Exercise goal: Copy all lines containing the string "시작하는" from the records below.

_ _ _ _ _ _ _

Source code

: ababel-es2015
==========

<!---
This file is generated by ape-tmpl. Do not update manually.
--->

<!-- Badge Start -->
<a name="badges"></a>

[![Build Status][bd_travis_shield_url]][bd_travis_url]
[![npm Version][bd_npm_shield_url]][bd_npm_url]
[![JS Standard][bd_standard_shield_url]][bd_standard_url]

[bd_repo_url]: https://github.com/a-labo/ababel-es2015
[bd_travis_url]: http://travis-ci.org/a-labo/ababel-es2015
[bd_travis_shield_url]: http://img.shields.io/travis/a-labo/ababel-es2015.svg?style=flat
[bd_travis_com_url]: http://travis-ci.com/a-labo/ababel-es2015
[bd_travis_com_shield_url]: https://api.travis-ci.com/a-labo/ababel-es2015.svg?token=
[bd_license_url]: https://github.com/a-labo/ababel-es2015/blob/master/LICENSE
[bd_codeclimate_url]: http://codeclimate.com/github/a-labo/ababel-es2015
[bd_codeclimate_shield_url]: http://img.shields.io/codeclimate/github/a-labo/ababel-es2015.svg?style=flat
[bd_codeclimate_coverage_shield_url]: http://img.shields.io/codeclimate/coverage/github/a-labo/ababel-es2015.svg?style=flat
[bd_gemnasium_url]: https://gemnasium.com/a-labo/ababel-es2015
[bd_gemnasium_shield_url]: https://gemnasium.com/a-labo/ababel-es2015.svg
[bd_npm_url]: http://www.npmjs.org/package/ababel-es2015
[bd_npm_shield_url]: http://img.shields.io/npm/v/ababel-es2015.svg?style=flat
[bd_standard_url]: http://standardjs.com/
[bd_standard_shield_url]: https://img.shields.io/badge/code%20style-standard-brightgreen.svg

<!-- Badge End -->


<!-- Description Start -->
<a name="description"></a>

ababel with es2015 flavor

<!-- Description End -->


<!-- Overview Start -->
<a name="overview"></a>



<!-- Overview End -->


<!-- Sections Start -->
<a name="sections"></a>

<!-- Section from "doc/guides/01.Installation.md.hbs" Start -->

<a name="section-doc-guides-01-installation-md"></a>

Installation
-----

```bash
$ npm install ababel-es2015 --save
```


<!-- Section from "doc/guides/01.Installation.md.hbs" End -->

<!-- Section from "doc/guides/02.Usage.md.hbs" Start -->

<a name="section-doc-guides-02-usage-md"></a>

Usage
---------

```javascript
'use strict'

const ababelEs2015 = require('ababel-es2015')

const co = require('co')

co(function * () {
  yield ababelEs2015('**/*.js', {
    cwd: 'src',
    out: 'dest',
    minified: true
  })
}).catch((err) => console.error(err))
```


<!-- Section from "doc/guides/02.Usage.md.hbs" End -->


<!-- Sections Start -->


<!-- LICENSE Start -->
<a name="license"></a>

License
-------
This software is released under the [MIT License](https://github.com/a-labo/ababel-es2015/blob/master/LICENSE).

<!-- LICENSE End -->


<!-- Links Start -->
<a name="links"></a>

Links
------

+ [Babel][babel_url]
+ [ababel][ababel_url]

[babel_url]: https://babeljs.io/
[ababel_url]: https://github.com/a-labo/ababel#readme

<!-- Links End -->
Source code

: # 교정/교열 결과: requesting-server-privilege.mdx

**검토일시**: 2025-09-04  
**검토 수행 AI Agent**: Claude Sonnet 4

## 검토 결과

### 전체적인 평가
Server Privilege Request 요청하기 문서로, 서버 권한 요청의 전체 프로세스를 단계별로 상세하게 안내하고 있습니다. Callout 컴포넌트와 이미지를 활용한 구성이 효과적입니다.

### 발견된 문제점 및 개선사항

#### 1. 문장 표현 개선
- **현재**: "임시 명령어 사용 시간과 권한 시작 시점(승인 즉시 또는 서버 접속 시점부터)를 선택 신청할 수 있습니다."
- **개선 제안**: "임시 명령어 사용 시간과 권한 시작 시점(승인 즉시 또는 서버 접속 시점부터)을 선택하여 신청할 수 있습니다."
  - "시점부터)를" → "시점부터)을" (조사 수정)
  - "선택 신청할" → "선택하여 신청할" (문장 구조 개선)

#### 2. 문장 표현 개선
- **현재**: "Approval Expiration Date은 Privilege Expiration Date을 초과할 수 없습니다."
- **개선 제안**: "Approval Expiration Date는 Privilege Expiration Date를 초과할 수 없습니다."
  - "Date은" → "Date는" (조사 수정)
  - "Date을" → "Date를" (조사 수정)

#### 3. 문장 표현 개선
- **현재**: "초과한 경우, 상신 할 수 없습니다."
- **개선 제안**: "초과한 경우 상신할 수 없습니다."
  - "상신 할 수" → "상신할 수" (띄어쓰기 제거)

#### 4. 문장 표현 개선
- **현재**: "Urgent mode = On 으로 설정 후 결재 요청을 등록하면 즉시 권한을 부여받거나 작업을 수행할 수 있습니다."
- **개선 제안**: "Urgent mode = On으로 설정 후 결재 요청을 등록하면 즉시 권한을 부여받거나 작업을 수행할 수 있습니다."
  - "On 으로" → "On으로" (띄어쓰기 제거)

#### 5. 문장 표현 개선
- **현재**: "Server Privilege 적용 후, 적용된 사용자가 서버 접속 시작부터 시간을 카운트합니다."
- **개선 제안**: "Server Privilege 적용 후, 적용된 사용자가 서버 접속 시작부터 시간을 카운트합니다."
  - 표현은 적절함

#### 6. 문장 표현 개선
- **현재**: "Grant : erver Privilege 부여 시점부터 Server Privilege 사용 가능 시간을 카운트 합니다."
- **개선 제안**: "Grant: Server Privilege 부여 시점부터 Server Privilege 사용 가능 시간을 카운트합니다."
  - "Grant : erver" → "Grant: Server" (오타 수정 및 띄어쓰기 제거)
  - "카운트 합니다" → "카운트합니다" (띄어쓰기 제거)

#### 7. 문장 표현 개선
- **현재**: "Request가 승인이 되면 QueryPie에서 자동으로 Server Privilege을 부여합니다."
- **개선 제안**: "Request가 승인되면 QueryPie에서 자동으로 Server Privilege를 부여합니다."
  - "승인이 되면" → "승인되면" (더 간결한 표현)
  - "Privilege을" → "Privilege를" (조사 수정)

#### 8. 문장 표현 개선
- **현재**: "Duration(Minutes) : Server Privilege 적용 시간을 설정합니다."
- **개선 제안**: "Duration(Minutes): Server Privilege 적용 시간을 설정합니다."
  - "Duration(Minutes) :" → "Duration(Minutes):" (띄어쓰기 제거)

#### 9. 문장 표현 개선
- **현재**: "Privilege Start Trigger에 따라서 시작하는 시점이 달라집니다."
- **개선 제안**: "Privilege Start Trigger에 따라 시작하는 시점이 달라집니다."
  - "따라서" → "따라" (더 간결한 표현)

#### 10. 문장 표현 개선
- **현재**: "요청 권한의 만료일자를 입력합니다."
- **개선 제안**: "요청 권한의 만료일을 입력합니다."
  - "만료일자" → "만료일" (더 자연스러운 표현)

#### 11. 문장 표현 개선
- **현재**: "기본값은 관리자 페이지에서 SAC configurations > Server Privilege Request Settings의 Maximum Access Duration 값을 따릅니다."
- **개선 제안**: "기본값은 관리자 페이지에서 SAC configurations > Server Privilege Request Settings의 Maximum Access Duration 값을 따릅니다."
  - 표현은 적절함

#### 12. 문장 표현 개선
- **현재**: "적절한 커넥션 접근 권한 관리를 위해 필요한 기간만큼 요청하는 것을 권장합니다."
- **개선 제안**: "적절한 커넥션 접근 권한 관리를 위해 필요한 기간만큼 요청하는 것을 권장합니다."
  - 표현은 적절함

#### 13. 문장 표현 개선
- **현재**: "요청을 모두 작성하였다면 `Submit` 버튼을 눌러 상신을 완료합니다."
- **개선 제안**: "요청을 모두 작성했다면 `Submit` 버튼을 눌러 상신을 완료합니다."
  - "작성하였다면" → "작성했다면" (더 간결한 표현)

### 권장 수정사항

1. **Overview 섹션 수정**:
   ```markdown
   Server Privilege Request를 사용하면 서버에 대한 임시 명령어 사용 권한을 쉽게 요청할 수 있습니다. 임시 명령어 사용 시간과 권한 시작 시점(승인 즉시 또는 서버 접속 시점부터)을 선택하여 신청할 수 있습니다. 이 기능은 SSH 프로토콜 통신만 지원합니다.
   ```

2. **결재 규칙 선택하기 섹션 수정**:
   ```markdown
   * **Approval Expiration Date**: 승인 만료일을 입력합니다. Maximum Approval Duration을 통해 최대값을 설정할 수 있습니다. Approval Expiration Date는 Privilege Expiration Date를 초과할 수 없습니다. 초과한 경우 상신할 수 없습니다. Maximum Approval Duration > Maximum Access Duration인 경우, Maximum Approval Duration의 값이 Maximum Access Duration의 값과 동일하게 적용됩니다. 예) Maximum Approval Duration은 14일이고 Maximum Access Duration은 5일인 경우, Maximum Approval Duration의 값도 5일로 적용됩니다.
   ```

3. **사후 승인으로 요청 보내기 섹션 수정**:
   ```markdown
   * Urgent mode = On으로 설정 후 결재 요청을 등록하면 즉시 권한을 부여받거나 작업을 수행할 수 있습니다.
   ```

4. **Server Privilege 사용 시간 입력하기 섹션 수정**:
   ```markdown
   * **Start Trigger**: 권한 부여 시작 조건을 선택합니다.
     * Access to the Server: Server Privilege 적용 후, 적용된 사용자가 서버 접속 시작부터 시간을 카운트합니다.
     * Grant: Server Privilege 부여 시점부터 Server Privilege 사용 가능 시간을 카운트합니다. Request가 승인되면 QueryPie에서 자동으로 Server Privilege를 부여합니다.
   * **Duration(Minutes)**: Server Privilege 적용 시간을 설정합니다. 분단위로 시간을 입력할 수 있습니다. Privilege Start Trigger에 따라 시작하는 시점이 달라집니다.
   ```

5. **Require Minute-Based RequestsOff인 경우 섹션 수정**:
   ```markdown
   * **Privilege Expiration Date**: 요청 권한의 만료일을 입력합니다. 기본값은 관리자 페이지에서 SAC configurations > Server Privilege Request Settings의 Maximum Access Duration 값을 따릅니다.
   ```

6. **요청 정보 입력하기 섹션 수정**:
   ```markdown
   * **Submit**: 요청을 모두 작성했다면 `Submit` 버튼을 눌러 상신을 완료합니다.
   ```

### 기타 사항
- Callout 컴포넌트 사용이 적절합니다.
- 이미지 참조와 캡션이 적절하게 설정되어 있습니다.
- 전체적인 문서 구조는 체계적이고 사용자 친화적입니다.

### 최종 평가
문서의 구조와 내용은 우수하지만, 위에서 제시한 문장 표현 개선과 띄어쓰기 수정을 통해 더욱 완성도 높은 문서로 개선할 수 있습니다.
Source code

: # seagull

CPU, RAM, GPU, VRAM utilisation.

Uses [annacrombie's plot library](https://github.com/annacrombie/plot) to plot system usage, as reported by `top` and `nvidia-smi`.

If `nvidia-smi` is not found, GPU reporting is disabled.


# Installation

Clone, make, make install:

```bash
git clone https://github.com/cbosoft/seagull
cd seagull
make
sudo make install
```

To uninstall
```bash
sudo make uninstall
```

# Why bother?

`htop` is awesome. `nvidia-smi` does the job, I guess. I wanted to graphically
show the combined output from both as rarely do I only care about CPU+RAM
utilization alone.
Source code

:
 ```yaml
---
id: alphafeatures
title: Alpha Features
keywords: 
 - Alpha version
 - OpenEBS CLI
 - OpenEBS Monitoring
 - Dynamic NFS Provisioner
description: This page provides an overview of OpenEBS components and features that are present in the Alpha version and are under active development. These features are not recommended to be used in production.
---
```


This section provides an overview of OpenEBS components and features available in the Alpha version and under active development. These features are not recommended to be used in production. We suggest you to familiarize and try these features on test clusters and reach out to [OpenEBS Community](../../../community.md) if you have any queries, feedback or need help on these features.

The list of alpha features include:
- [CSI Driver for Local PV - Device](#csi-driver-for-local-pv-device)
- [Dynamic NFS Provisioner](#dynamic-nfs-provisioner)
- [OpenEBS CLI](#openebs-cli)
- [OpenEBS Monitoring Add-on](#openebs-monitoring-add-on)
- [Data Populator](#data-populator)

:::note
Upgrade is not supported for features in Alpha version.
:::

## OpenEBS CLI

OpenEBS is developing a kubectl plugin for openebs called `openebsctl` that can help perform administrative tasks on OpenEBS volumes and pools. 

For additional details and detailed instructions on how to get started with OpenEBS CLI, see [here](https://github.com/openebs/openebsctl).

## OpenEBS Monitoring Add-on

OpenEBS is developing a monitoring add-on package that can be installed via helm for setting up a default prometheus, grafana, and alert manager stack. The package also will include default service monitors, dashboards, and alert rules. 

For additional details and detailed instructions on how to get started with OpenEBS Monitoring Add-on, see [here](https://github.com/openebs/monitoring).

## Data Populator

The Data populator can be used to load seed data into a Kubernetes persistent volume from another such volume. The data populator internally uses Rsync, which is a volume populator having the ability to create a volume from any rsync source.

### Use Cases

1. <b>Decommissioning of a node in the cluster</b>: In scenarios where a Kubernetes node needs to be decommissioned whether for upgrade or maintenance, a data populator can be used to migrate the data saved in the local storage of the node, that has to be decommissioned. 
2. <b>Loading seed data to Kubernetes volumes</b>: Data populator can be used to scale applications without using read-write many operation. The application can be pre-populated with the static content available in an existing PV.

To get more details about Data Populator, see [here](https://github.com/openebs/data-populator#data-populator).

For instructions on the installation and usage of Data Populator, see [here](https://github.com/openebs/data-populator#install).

_ _ _ _ _ _ _

Exercise response:
- **현재**: "Privilege Start Trigger에 따라서 시작하는 시점이 달라집니다."
- **개선 제안**: "Privilege Start Trigger에 따라 시작하는 시점이 달라집니다."
   * **Duration(Minutes)**: Server Privilege 적용 시간을 설정합니다. 분단위로 시간을 입력할 수 있습니다. Privilege Start Trigger에 따라 시작하는 시점이 달라집니다.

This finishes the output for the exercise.